Unlike student loans, you don’t repay a scholarship. But getting a scholarship isn’t as easy as walking into a bank. You have to apply for and be awarded a scholarship. Some are based purely on need. Others are merit-based and very competitive. The good news is there is a seemingly endless list of scholarships to apply and compete for. The trick is to find scholarships that you qualify for. Ask each school you apply to about scholarships they offer and the deadline for applying for the scholarships.
Think you won’t qualify for any scholarship? Think again. There are unusual scholarships you’d never dream of: scholarships for tall people, gamers and golf caddies, for example. (Find more at Goingmerry.com). There’s even a scholarship for people who apply for lots of scholarships (the Debt.com Scholarship for Aggressive Scholarship Applicants).
There are dozens of scholarships for immigrants and first-generation Americans and at least 100 scholarships just for children of members of the military.
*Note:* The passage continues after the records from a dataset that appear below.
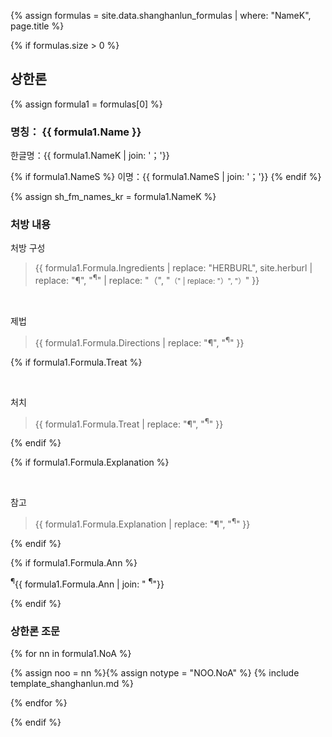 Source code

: {% assign formulas = site.data.shanghanlun_formulas | where: "NameK", page.title %}

{% if formulas.size > 0 %}

## 상한론

{% assign formula1 = formulas[0] %}

### 명칭： __{{ formula1.Name }}__

한글명：{{ formula1.NameK | join: '；'}}

{% if formula1.NameS %}
이명：{{ formula1.NameS | join: '；'}}
{% endif %}

{% assign sh_fm_names_kr = formula1.NameK %}

### 처방 내용

처방 구성

> {{ formula1.Formula.Ingredients | replace: "HERBURL", site.herburl | replace: "¶", "<sup>¶</sup>" | replace: "（", "<small>（"  | replace: "）", "）</small>" }}

<br>

제법

> {{ formula1.Formula.Directions | replace: "¶", "<sup>¶</sup>" }}

{% if formula1.Formula.Treat  %}

<br>

처치

> {{ formula1.Formula.Treat | replace: "¶", "<sup>¶</sup>" }}

{% endif %}

{% if formula1.Formula.Explanation %}

<br>

참고

> {{ formula1.Formula.Explanation | replace: "¶", "<sup>¶</sup>" }}

{% endif %}


{% if formula1.Formula.Ann %}

<p class="ann"><sup>¶</sup>{{ formula1.Formula.Ann | join: " <sup>¶</sup>"}} </p>

{% endif %}



### 상한론 조문

{% for nn in formula1.NoA %}

{% assign noo = nn %}{% assign notype = "NOO.NoA" %}
{% include template_shanghanlun.md %}

{% endfor %}



{% endif %}
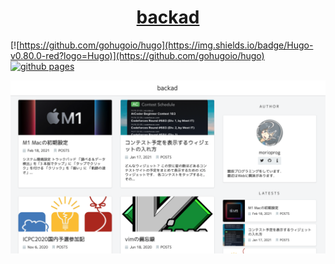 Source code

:<h1 align="center">
  <a href="https://blog.morio.dev/">
    backad
  </a>
</h1>

[![https://github.com/gohugoio/hugo](https://img.shields.io/badge/Hugo-v0.80.0-red?logo=Hugo)](https://github.com/gohugoio/hugo)
[![github pages](https://github.com/morioprog/blog/actions/workflows/gh-pages.yml/badge.svg)](https://github.com/morioprog/blog/actions/workflows/gh-pages.yml)

![screenshot](./static/blog.png)
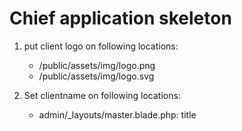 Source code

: #  Chief application skeleton



1. put client logo on following locations:
    - /public/assets/img/logo.png
    - /public/assets/img/logo.svg
    
2. Set clientname on following locations:
    - admin/_layouts/master.blade.php: title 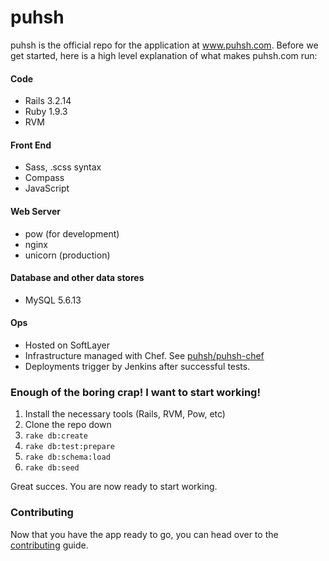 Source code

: puhsh
=====

puhsh is the official repo for the application at www.puhsh.com. Before we get started, here is a high level explanation of what makes puhsh.com run:

#### Code
* Rails 3.2.14
* Ruby 1.9.3
* RVM

#### Front End
* Sass, .scss syntax
* Compass
* JavaScript

#### Web Server
* pow (for development)
* nginx
* unicorn (production)

#### Database and other data stores
* MySQL 5.6.13

#### Ops
* Hosted on SoftLayer
* Infrastructure managed with Chef. See [puhsh/puhsh-chef](https://github.com/puhsh/puhsh-chef)
* Deployments trigger by Jenkins after successful tests.


### Enough of the boring crap! I want to start working!

1. Install the necessary tools (Rails, RVM, Pow, etc)
2. Clone the repo down
3. `rake db:create`
4. `rake db:test:prepare`
5. `rake db:schema:load`
6. `rake db:seed`

Great succes. You are now ready to start working.

### Contributing

Now that you have the app ready to go, you can head over to the [contributing](http://github.com/puhsh/puhsh/blob/master/CONTRIBUTING.MD) guide.
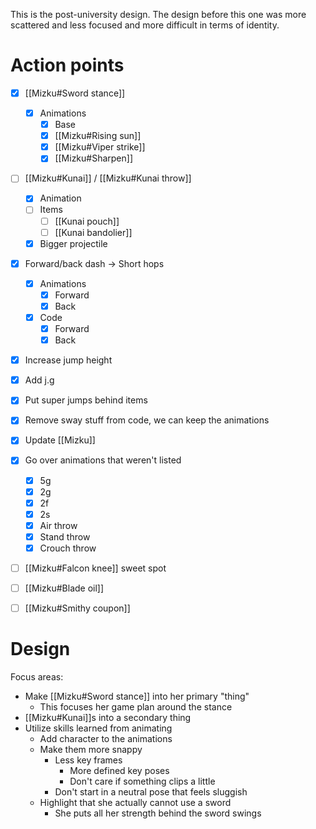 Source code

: This is the post-university design. The design before this one was more scattered and less focused and more difficult in terms of identity.

# Action points
- [x] [[Mizku#Sword stance]]
	- [x] Animations
		- [x] Base
		- [x] [[Mizku#Rising sun]]
		- [x] [[Mizku#Viper strike]]
		- [x] [[Mizku#Sharpen]]
- [ ] [[Mizku#Kunai]] / [[Mizku#Kunai throw]]
	- [x] Animation
	- [ ] Items
		- [ ] [[Kunai pouch]]
		- [ ] [[Kunai bandolier]]
	- [x] Bigger projectile
- [x] Forward/back dash -> Short hops
	- [x] Animations
		- [x] Forward
		- [x] Back
	- [x] Code
		- [x] Forward
		- [x] Back
- [x] Increase jump height
- [x] Add j.g
- [x] Put super jumps behind items
- [x] Remove sway stuff from code, we can keep the animations
- [x] Update [[Mizku]]
- [x] Go over animations that weren't listed
	- [x] 5g
	- [x] 2g
	- [x] 2f
	- [x] 2s
	- [x] Air throw
	- [x] Stand throw
	- [x] Crouch throw
- [ ] [[Mizku#Falcon knee]] sweet spot
- [ ] [[Mizku#Blade oil]]
- [ ] [[Mizku#Smithy coupon]]


# Design
Focus areas:
- Make [[Mizku#Sword stance]] into her primary "thing"
	- This focuses her game plan around the stance
- [[Mizku#Kunai]]s into a secondary thing
- Utilize skills learned from animating
	- Add character to the animations
	- Make them more snappy
		- Less key frames
			- More defined key poses
			- Don't care if something clips a little
		- Don't start in a neutral pose that feels sluggish
	- Highlight that she actually cannot use a sword
		- She puts all her strength behind the sword swings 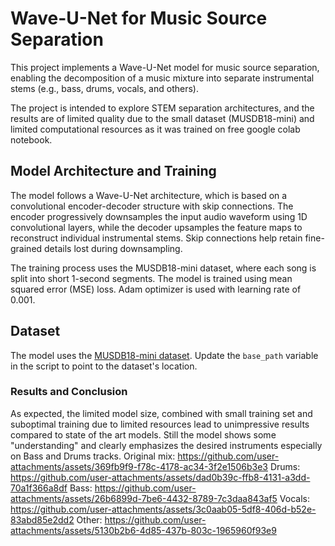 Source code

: # Wave-U-Net for Music Source Separation

This project implements a Wave-U-Net model for music source separation, enabling the decomposition of a music mixture into separate instrumental stems (e.g., bass, drums, vocals, and others).

The project is intended to explore STEM separation architectures, and the results are of limited quality due to the small dataset (MUSDB18-mini) and limited computational resources as it was trained on free google colab notebook.

## Model Architecture and Training
The model follows a Wave-U-Net architecture, which is based on a convolutional encoder-decoder structure with skip connections. The encoder progressively downsamples the input audio waveform using 1D convolutional layers, while the decoder upsamples the feature maps to reconstruct individual instrumental stems. Skip connections help retain fine-grained details lost during downsampling.

The training process uses the MUSDB18-mini dataset, where each song is split into short 1-second segments. The model is trained using mean squared error (MSE) loss. Adam optimizer is used with learning rate of 0.001.

## Dataset
The model uses the [MUSDB18-mini dataset](https://sigsep.github.io/datasets/musdb.html). Update the `base_path` variable in the script to point to the dataset's location.

### Results and Conclusion
As expected, the limited model size, combined with small training set and suboptimal training due to limited resources lead to unimpressive results compared to state of the art models. Still the model shows some "understanding" and clearly emphasizes the desired instruments especially on Bass and Drums tracks.
Original mix:
https://github.com/user-attachments/assets/369fb9f9-f78c-4178-ac34-3f2e1506b3e3
Drums:
https://github.com/user-attachments/assets/dad0b39c-ffb8-4131-a3dd-70a1f366a8df
Bass:
https://github.com/user-attachments/assets/26b6899d-7be6-4432-8789-7c3daa843af5
Vocals:
https://github.com/user-attachments/assets/3c0aab05-5df8-406d-b52e-83abd85e2dd2
Other:
https://github.com/user-attachments/assets/5130b2b6-4d85-437b-803c-1965960f93e9

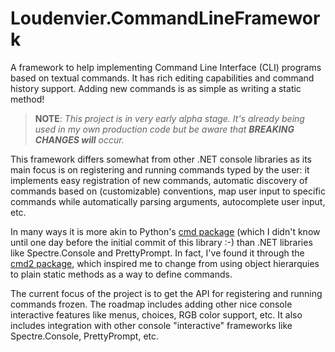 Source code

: # Loudenvier.CommandLineFramework
A framework to help implementing Command Line Interface (CLI) programs based on textual commands. It has rich editing capabilities and command history support. Adding new commands is as simple as writing a static method!

> **NOTE**: _This project is in very early alpha stage. It's already being used in my own production code but be aware that ***BREAKING CHANGES will*** occur._

This framework differs somewhat from other .NET console libraries as its main focus is on registering and running commands typed by the user: it implements easy registration of new commands, automatic discovery of commands based on (customizable) conventions, map user input to specific commands while automatically parsing arguments, autocomplete user input, etc.

In many ways it is more akin to Python's [cmd package](https://docs.python.org/3/library/cmd.html) (which I didn't know until one day before the initial commit of this library :-) than .NET libraries like Spectre.Console and PrettyPrompt. In fact, I've found it through the [cmd2 package](https://cmd2.readthedocs.io/en/stable/), which inspired me to change from using object hierarquies to plain static methods as a way to define commands.
 
The current focus of the project is to get the API for registering and running commands frozen. The roadmap includes adding other nice console interactive features like menus, choices, RGB color support, etc. It also includes integration with other console "interactive" frameworks like Spectre.Console, PrettyPrompt, etc.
You can find them at militarywithkids.com/100-military-kids-scholarships
Here are a few other places to look for scholarships: Cappex, Central Indiana Community Foundation, Chegg, Scholarships.com, Scholarship Monkey and Unigo
Income share agreements
An ISA is a contract that provides funding for college that you repay based on your future salary. They are not student loans. In general, you’ll start repaying an ISA after you leave school and attain a specific income threshold. How much you pay each month, and overall, is spelled out in the agreement. Most schools don’t offer ISAs, but Purdue University is an exception. Its Back a Boiler program has disbursed more than $18 million to almost 1,000 students since the program’s inception. The average award for the program is more than $10,000, with payment terms ranging from seven to 10 years. Note that there aren’t many regulations governing ISAs, so do your homework before agreeing to one.
Did you know?
If you’re looking for clues about how students at various schools do financially, you can check the student loan default rate. That’s the percentage of students at a school who are in default on their student loans. In 2021, the national average is more than 10%, and the average in Indiana is just under 10%, according to the U.S. Department of Education. Indiana has several schools with significantly lower default rates of between 2% and 5%. Those include the main campuses of Indiana and Purdue universities, Valparaiso University, Goshen College and Grace College and Theological Seminary. All of those schools appeared on College Factual’s list of best Indiana colleges for non-traditional students.